Raw data: Begin
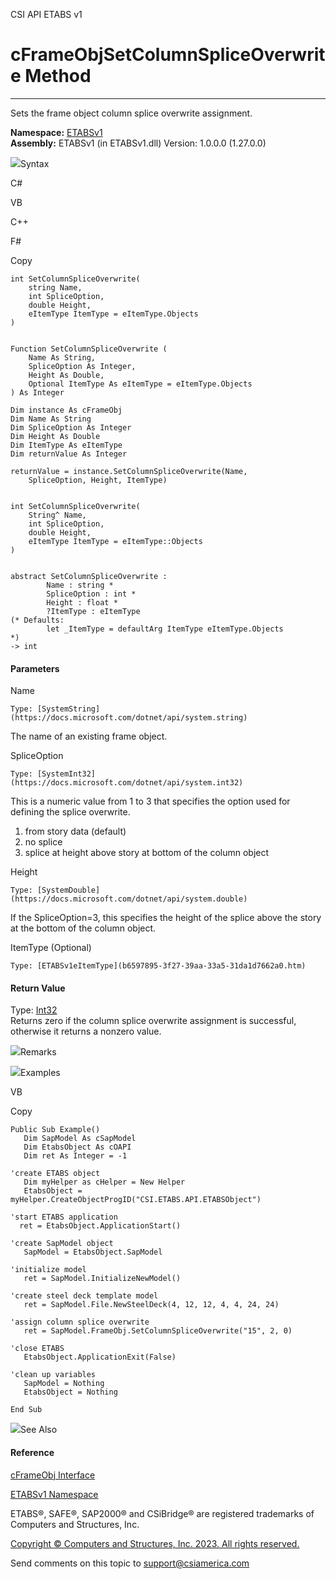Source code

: ﻿

CSI API ETABS v1

# cFrameObjSetColumnSpliceOverwrite Method  
  
---  
  
Sets the frame object column splice overwrite assignment.

**Namespace:** [ETABSv1](2780f1b8-2033-5289-2298-1cdb2a7508d9.htm)  
**Assembly:** ETABSv1 (in ETABSv1.dll) Version: 1.0.0.0 (1.27.0.0)

![](../icons/SectionExpanded.png)Syntax

C#

VB

C++

F#

Copy

    
    
    int SetColumnSpliceOverwrite(
    	string Name,
    	int SpliceOption,
    	double Height,
    	eItemType ItemType = eItemType.Objects
    )
    
    
    Function SetColumnSpliceOverwrite ( 
    	Name As String,
    	SpliceOption As Integer,
    	Height As Double,
    	Optional ItemType As eItemType = eItemType.Objects
    ) As Integer
    
    Dim instance As cFrameObj
    Dim Name As String
    Dim SpliceOption As Integer
    Dim Height As Double
    Dim ItemType As eItemType
    Dim returnValue As Integer
    
    returnValue = instance.SetColumnSpliceOverwrite(Name, 
    	SpliceOption, Height, ItemType)
    
    
    int SetColumnSpliceOverwrite(
    	String^ Name, 
    	int SpliceOption, 
    	double Height, 
    	eItemType ItemType = eItemType::Objects
    )
    
    
    abstract SetColumnSpliceOverwrite : 
            Name : string * 
            SpliceOption : int * 
            Height : float * 
            ?ItemType : eItemType 
    (* Defaults:
            let _ItemType = defaultArg ItemType eItemType.Objects
    *)
    -> int 
    

#### Parameters

Name

    Type: [SystemString](https://docs.microsoft.com/dotnet/api/system.string)  
The name of an existing frame object.

SpliceOption

    Type: [SystemInt32](https://docs.microsoft.com/dotnet/api/system.int32)  
This is a numeric value from 1 to 3 that specifies the option used for
defining the splice overwrite.

  1. from story data (default)
  2. no splice
  3. splice at height above story at bottom of the column object

Height

    Type: [SystemDouble](https://docs.microsoft.com/dotnet/api/system.double)  
If the SpliceOption=3, this specifies the height of the splice above the story
at the bottom of the column object.

ItemType (Optional)

    Type: [ETABSv1eItemType](b6597895-3f27-39aa-33a5-31da1d7662a0.htm)  

#### Return Value

Type: [Int32](https://docs.microsoft.com/dotnet/api/system.int32)  
Returns zero if the column splice overwrite assignment is successful,
otherwise it returns a nonzero value.

![](../icons/SectionExpanded.png)Remarks

![](../icons/SectionExpanded.png)Examples

VB

Copy

    
    
    Public Sub Example()
       Dim SapModel As cSapModel
       Dim EtabsObject As cOAPI
       Dim ret As Integer = -1
    
    'create ETABS object
       Dim myHelper as cHelper = New Helper
       EtabsObject = myHelper.CreateObjectProgID("CSI.ETABS.API.ETABSObject")
    
    'start ETABS application
      ret = EtabsObject.ApplicationStart()
    
    'create SapModel object
       SapModel = EtabsObject.SapModel
    
    'initialize model
       ret = SapModel.InitializeNewModel()
    
    'create steel deck template model
       ret = SapModel.File.NewSteelDeck(4, 12, 12, 4, 4, 24, 24)
    
    'assign column splice overwrite
       ret = SapModel.FrameObj.SetColumnSpliceOverwrite("15", 2, 0)
    
    'close ETABS
       EtabsObject.ApplicationExit(False)
    
    'clean up variables
       SapModel = Nothing
       EtabsObject = Nothing
    
    End Sub

![](../icons/SectionExpanded.png)See Also

#### Reference

[cFrameObj Interface](d5342667-2977-9fdc-9769-e4e2becc0803.htm)

[ETABSv1 Namespace](2780f1b8-2033-5289-2298-1cdb2a7508d9.htm)

ETABS®, SAFE®, SAP2000® and CSiBridge® are registered trademarks of Computers
and Structures, Inc.  

[Copyright © Computers and Structures, Inc. 2023. All rights
reserved.](http://www.csiamerica.com)

Send comments on this topic to
[support@csiamerica.com](mailto:support%40csiamerica.com?Subject=CSI%20API%20ETABS%20v1)

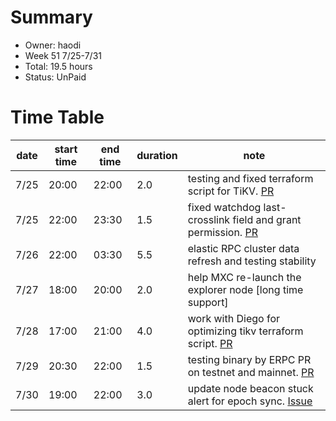 # Summary
* Owner: haodi
* Week 51 7/25-7/31
* Total:  19.5 hours
* Status: UnPaid

# Time Table
| date  | start time  | end time | duration  |  note |
|---|---|---|---|---|
| 7/25 | 20:00 | 22:00 | 2.0 | testing and fixed terraform script for TiKV. [PR](https://github.com/harmony-one/elastic-rpc-infra/pull/2) |
| 7/25 | 22:00 | 23:30 | 1.5 | fixed watchdog last-crosslink field and grant permission. [PR](https://github.com/harmony-one/watchdog-frontend/pull/3) |
| 7/26 | 22:00 | 03:30 | 5.5 | elastic RPC cluster data refresh and testing stability |
| 7/27 | 18:00 | 20:00 | 2.0 | help MXC re-launch the explorer node [long time support] |
| 7/28 | 17:00 | 21:00 | 4.0 | work with Diego for optimizing tikv terraform script. [PR](https://github.com/harmony-one/elastic-rpc-infra/pull/2) |
| 7/29 | 20:30 | 22:00 | 1.5 | testing binary by ERPC PR on testnet and mainnet. [PR](https://github.com/harmony-one/harmony/pull/4149) |
| 7/30 | 19:00 | 22:00 | 3.0 | update node beacon stuck alert for epoch sync. [Issue](https://github.com/harmony-one/watchdog/issues/62) |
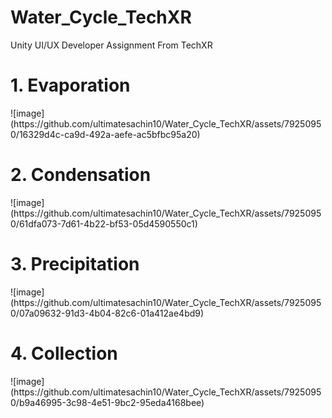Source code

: # Water_Cycle_TechXR
Unity UI/UX Developer Assignment From TechXR

<h1>1. Evaporation</h1>
![image](https://github.com/ultimatesachin10/Water_Cycle_TechXR/assets/79250950/16329d4c-ca9d-492a-aefe-ac5bfbc95a20)

<h1>2. Condensation</h1>
![image](https://github.com/ultimatesachin10/Water_Cycle_TechXR/assets/79250950/61dfa073-7d61-4b22-bf53-05d4590550c1)

<h1>3. Precipitation</h1>
![image](https://github.com/ultimatesachin10/Water_Cycle_TechXR/assets/79250950/07a09632-91d3-4b04-82c6-01a412ae4bd9)

<h1>4. Collection</h1>
![image](https://github.com/ultimatesachin10/Water_Cycle_TechXR/assets/79250950/b9a46995-3c98-4e51-9bc2-95eda4168bee)
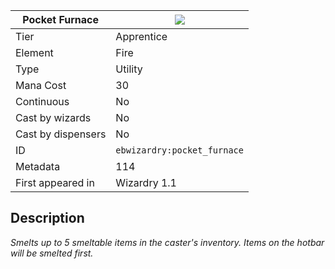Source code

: | Pocket Furnace |![](https://github.com/Electroblob77/Wizardry/blob/1.12.2/src/main/resources/assets/ebwizardry/textures/spells/pocket_furnace.png)|
|---|---|
| Tier | Apprentice |
| Element | Fire |
| Type | Utility |
| Mana Cost | 30 |
| Continuous | No |
| Cast by wizards | No |
| Cast by dispensers | No |
| ID | `ebwizardry:pocket_furnace` |
| Metadata | 114 |
| First appeared in | Wizardry 1.1 |
## Description
_Smelts up to 5 smeltable items in the caster's inventory. Items on the hotbar will be smelted first._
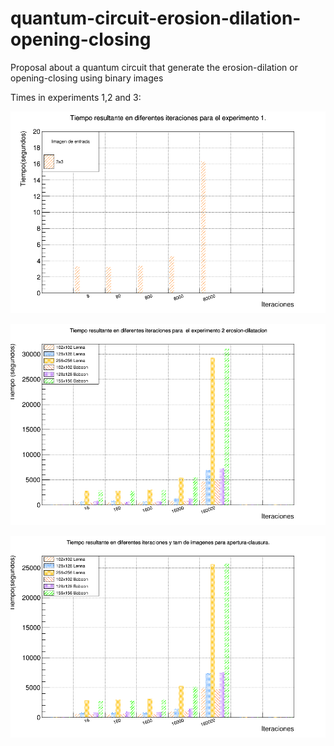 # quantum-circuit-erosion-dilation-opening-closing
Proposal about a quantum circuit that generate the erosion-dilation or opening-closing using binary images

Times in experiments 1,2 and 3:



![Alt text](Data-analyst/exp1_completo/exp1_IteracionesxTiempo.png "exp1")

![alt text](Data-analyst/exp2_erosion_dilatacion_comparativa/exp2_IteracionesxTiempo_erosion-dilatacion.png "exp2")

![alt text](Data-analyst/exp3_apertura-clausura_comparativa/IteracionesxTiempo.png "exp3")

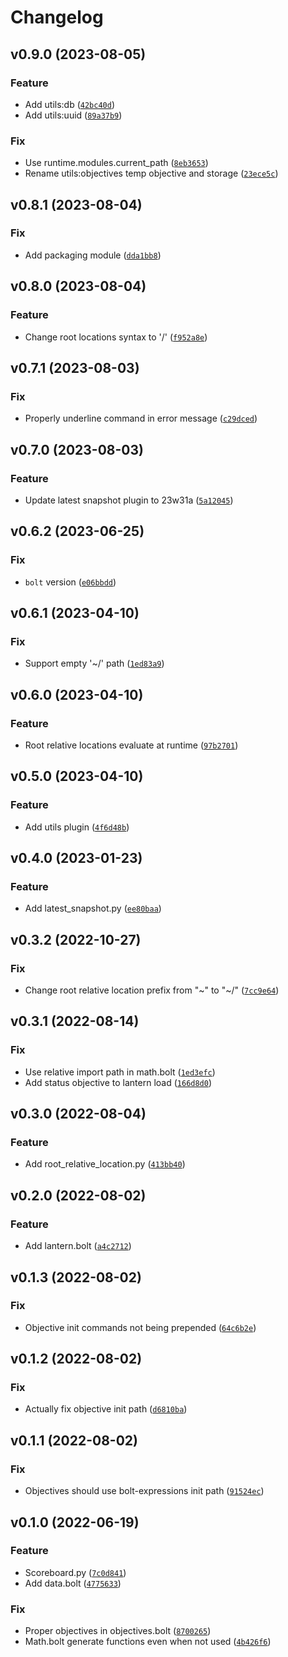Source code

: # Changelog

<!--next-version-placeholder-->

## v0.9.0 (2023-08-05)
### Feature
* Add utils:db ([`42bc40d`](https://github.com/TheWii/beet-plugins/commit/42bc40df7d4c470c58734142d3a57b7185dc2e9f))
* Add utils:uuid ([`89a37b9`](https://github.com/TheWii/beet-plugins/commit/89a37b9aadfd32b13c1b4ea3362609112cbff8f4))

### Fix
* Use runtime.modules.current_path ([`8eb3653`](https://github.com/TheWii/beet-plugins/commit/8eb3653c3e38df9d6863d283a79bc4702fad1fab))
* Rename utils:objectives temp objective and storage ([`23ece5c`](https://github.com/TheWii/beet-plugins/commit/23ece5cb7aa1ef2155fe9756bf14bdbd3999978f))

## v0.8.1 (2023-08-04)
### Fix
* Add packaging module ([`dda1bb8`](https://github.com/TheWii/beet-plugins/commit/dda1bb825712f8889f6000797d2fba86bbd8ccbc))

## v0.8.0 (2023-08-04)
### Feature
* Change root locations syntax to '/' ([`f952a8e`](https://github.com/TheWii/beet-plugins/commit/f952a8e49081abd44d972a835c6d1228ed2519d1))

## v0.7.1 (2023-08-03)
### Fix
* Properly underline command in error message ([`c29dced`](https://github.com/TheWii/beet-plugins/commit/c29dced3c6ea95720f2a103ce23bc2dea0195d54))

## v0.7.0 (2023-08-03)
### Feature
* Update latest snapshot plugin to 23w31a ([`5a12045`](https://github.com/TheWii/beet-plugins/commit/5a120458a0a31dff2abc8f6dfdfb9b7b1fa5b5b4))

## v0.6.2 (2023-06-25)
### Fix
* `bolt` version ([`e06bbdd`](https://github.com/TheWii/beet-plugins/commit/e06bbdd745d03319a9fc995413db5d5f27df7fcf))

## v0.6.1 (2023-04-10)
### Fix
* Support empty '~/' path ([`1ed83a9`](https://github.com/TheWii/beet-plugins/commit/1ed83a9639289ed134c0e12638ae35ce92e4bd3f))

## v0.6.0 (2023-04-10)
### Feature
* Root relative locations evaluate at runtime ([`97b2701`](https://github.com/TheWii/beet-plugins/commit/97b2701463595f891c2881303310afc19b06cd2b))

## v0.5.0 (2023-04-10)
### Feature
* Add utils plugin ([`4f6d48b`](https://github.com/TheWii/beet-plugins/commit/4f6d48b483f6d9e6af7de09673fcb474e27dfbad))

## v0.4.0 (2023-01-23)
### Feature
* Add latest_snapshot.py ([`ee80baa`](https://github.com/TheWii/beet-plugins/commit/ee80baa702045e72880df77d872514ac5e74687c))

## v0.3.2 (2022-10-27)
### Fix
* Change root relative location prefix from "~" to "~/" ([`7cc9e64`](https://github.com/TheWii/beet-plugins/commit/7cc9e6487e4d2aa301469e584cdbf22c1e92b1ee))

## v0.3.1 (2022-08-14)
### Fix
* Use relative import path in math.bolt ([`1ed3efc`](https://github.com/TheWii/beet-plugins/commit/1ed3efc299fccf2d57f365fcaebd7afec6bbce4c))
* Add status objective to lantern load ([`166d8d0`](https://github.com/TheWii/beet-plugins/commit/166d8d0cbac41e440f538b8fe5472c3fb5b18b01))

## v0.3.0 (2022-08-04)
### Feature
* Add root_relative_location.py ([`413bb40`](https://github.com/TheWii/beet-plugins/commit/413bb407262401a503c31e76205d5fda55c98f8e))

## v0.2.0 (2022-08-02)
### Feature
* Add lantern.bolt ([`a4c2712`](https://github.com/TheWii/beet-plugins/commit/a4c2712e00ebeb85b6e6bb3caca5bcceac339f7e))

## v0.1.3 (2022-08-02)
### Fix
* Objective init commands not being prepended ([`64c6b2e`](https://github.com/TheWii/beet-plugins/commit/64c6b2e5f47ed2971dc92ca11d4990712944cd53))

## v0.1.2 (2022-08-02)
### Fix
* Actually fix objective init path ([`d6810ba`](https://github.com/TheWii/beet-plugins/commit/d6810ba6b10ec868867f0fa59a00a44b03ef7408))

## v0.1.1 (2022-08-02)
### Fix
* Objectives should use bolt-expressions init path ([`91524ec`](https://github.com/TheWii/beet-plugins/commit/91524ec2c91b257fd6a2c75aa176b468461f0f09))

## v0.1.0 (2022-06-19)
### Feature
* Scoreboard.py ([`7c0d841`](https://github.com/TheWii/beet-plugins/commit/7c0d841389dfd4a2c9ff60fc337385186a8e6712))
* Add data.bolt ([`4775633`](https://github.com/TheWii/beet-plugins/commit/4775633987129c24dc4b277224775e6337a4d22e))

### Fix
* Proper objectives in objectives.bolt ([`8700265`](https://github.com/TheWii/beet-plugins/commit/870026575542201e82785f0026694a567a003870))
* Math.bolt generate functions even when not used ([`4b426f6`](https://github.com/TheWii/beet-plugins/commit/4b426f696578ec882fae355d4aa58901272a7448))

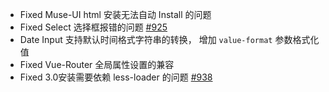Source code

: 
* Fixed Muse-UI html 安装无法自动 Install 的问题
* Fixed Select 选择框报错的问题 [#925](https://github.com/museui/muse-ui/issues/925)
* Date Input 支持默认时间格式字符串的转换， 增加 `value-format` 参数格式化值
* Fixed Vue-Router 全局属性设置的兼容
* Fixed 3.0安装需要依赖 less-loader 的问题 [#938](https://github.com/museui/muse-ui/issues/938)
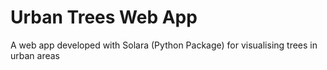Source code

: # Urban Trees Web App
A web app developed with Solara (Python Package) for visualising trees in urban areas
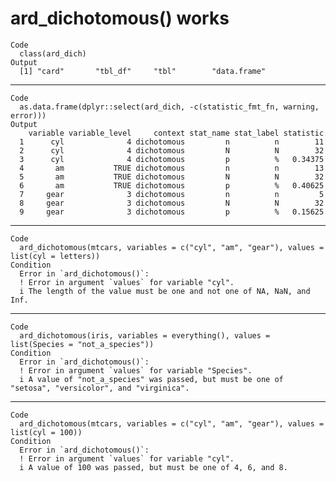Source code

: # ard_dichotomous() works

    Code
      class(ard_dich)
    Output
      [1] "card"       "tbl_df"     "tbl"        "data.frame"

---

    Code
      as.data.frame(dplyr::select(ard_dich, -c(statistic_fmt_fn, warning, error)))
    Output
        variable variable_level     context stat_name stat_label statistic
      1      cyl              4 dichotomous         n          n        11
      2      cyl              4 dichotomous         N          N        32
      3      cyl              4 dichotomous         p          %   0.34375
      4       am           TRUE dichotomous         n          n        13
      5       am           TRUE dichotomous         N          N        32
      6       am           TRUE dichotomous         p          %   0.40625
      7     gear              3 dichotomous         n          n         5
      8     gear              3 dichotomous         N          N        32
      9     gear              3 dichotomous         p          %   0.15625

---

    Code
      ard_dichotomous(mtcars, variables = c("cyl", "am", "gear"), values = list(cyl = letters))
    Condition
      Error in `ard_dichotomous()`:
      ! Error in argument `values` for variable "cyl".
      i The length of the value must be one and not one of NA, NaN, and Inf.

---

    Code
      ard_dichotomous(iris, variables = everything(), values = list(Species = "not_a_species"))
    Condition
      Error in `ard_dichotomous()`:
      ! Error in argument `values` for variable "Species".
      i A value of "not_a_species" was passed, but must be one of "setosa", "versicolor", and "virginica".

---

    Code
      ard_dichotomous(mtcars, variables = c("cyl", "am", "gear"), values = list(cyl = 100))
    Condition
      Error in `ard_dichotomous()`:
      ! Error in argument `values` for variable "cyl".
      i A value of 100 was passed, but must be one of 4, 6, and 8.

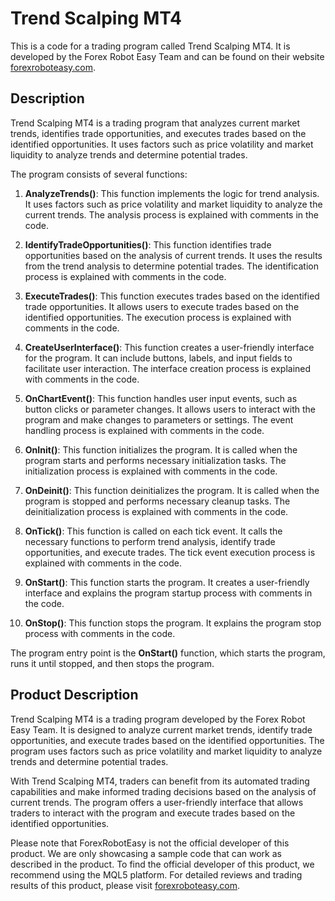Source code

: # Trend Scalping MT4

This is a code for a trading program called Trend Scalping MT4. It is developed by the Forex Robot Easy Team and can be found on their website [forexroboteasy.com](https://forexroboteasy.com).

## Description

Trend Scalping MT4 is a trading program that analyzes current market trends, identifies trade opportunities, and executes trades based on the identified opportunities. It uses factors such as price volatility and market liquidity to analyze trends and determine potential trades.

The program consists of several functions:

1. **AnalyzeTrends()**: This function implements the logic for trend analysis. It uses factors such as price volatility and market liquidity to analyze the current trends. The analysis process is explained with comments in the code.

2. **IdentifyTradeOpportunities()**: This function identifies trade opportunities based on the analysis of current trends. It uses the results from the trend analysis to determine potential trades. The identification process is explained with comments in the code.

3. **ExecuteTrades()**: This function executes trades based on the identified trade opportunities. It allows users to execute trades based on the identified opportunities. The execution process is explained with comments in the code.

4. **CreateUserInterface()**: This function creates a user-friendly interface for the program. It can include buttons, labels, and input fields to facilitate user interaction. The interface creation process is explained with comments in the code.

5. **OnChartEvent()**: This function handles user input events, such as button clicks or parameter changes. It allows users to interact with the program and make changes to parameters or settings. The event handling process is explained with comments in the code.

6. **OnInit()**: This function initializes the program. It is called when the program starts and performs necessary initialization tasks. The initialization process is explained with comments in the code.

7. **OnDeinit()**: This function deinitializes the program. It is called when the program is stopped and performs necessary cleanup tasks. The deinitialization process is explained with comments in the code.

8. **OnTick()**: This function is called on each tick event. It calls the necessary functions to perform trend analysis, identify trade opportunities, and execute trades. The tick event execution process is explained with comments in the code.

9. **OnStart()**: This function starts the program. It creates a user-friendly interface and explains the program startup process with comments in the code.

10. **OnStop()**: This function stops the program. It explains the program stop process with comments in the code.

The program entry point is the **OnStart()** function, which starts the program, runs it until stopped, and then stops the program.

## Product Description

Trend Scalping MT4 is a trading program developed by the Forex Robot Easy Team. It is designed to analyze current market trends, identify trade opportunities, and execute trades based on the identified opportunities. The program uses factors such as price volatility and market liquidity to analyze trends and determine potential trades.

With Trend Scalping MT4, traders can benefit from its automated trading capabilities and make informed trading decisions based on the analysis of current trends. The program offers a user-friendly interface that allows traders to interact with the program and execute trades based on the identified opportunities.

Please note that ForexRobotEasy is not the official developer of this product. We are only showcasing a sample code that can work as described in the product. To find the official developer of this product, we recommend using the MQL5 platform. For detailed reviews and trading results of this product, please visit [forexroboteasy.com](https://forexroboteasy.com/forex-robot-review/trend-scalping-mt4-review-unbiased-look-at-forex-software/).
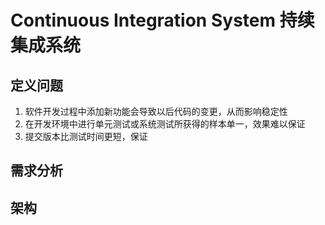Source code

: # Continuous Integration System 持续集成系统
## 定义问题
1. 软件开发过程中添加新功能会导致以后代码的变更，从而影响稳定性
2. 在开发环境中进行单元测试或系统测试所获得的样本单一，效果难以保证
3. 提交版本比测试时间更短，保证
## 需求分析
## 架构
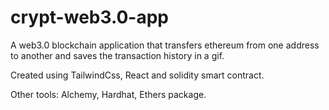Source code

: ﻿# crypt-web3.0-app
 A web3.0 blockchain application that transfers ethereum from one address to another 
 and saves the transaction history in a gif.
 
 Created using TailwindCss, React and solidity smart contract.
 
 Other tools:
 Alchemy,
 Hardhat,
 Ethers package.
 
 
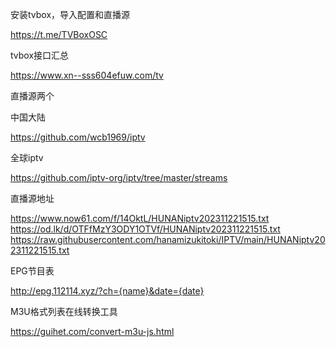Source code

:安装tvbox，导入配置和直播源

https://t.me/TVBoxOSC

tvbox接口汇总

https://www.xn--sss604efuw.com/tv

直播源两个

中国大陆

https://github.com/wcb1969/iptv

全球iptv

https://github.com/iptv-org/iptv/tree/master/streams


直播源地址

https://www.now61.com/f/14OktL/HUNANiptv202311221515.txt
https://od.lk/d/OTFfMzY3ODY1OTVf/HUNANiptv202311221515.txt
https://raw.githubusercontent.com/hanamizukitoki/IPTV/main/HUNANiptv202311221515.txt


EPG节目表

http://epg.112114.xyz/?ch={name}&date={date}

M3U格式列表在线转换工具

https://guihet.com/convert-m3u-js.html
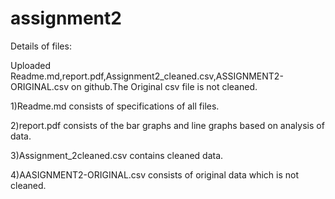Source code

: assignment2
========
Details of files:

Uploaded Readme.md,report.pdf,Assignment2_cleaned.csv,ASSIGNMENT2-ORIGINAL.csv on github.The Original csv file is not cleaned.

1)Readme.md consists of specifications of all files.

2)report.pdf consists of the bar graphs and line graphs based on analysis of data.

3)Assignment_2cleaned.csv contains cleaned data.

4)AASIGNMENT2-ORIGINAL.csv consists of original data which is not cleaned.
Raw data: End
Which lines in the material contain the word "Objects"? Pull each of them out.

**Answer box:**
    	eItemType ItemType = eItemType.Objects
    	Optional ItemType As eItemType = eItemType.Objects
    	eItemType ItemType = eItemType::Objects
            let _ItemType = defaultArg ItemType eItemType.Objects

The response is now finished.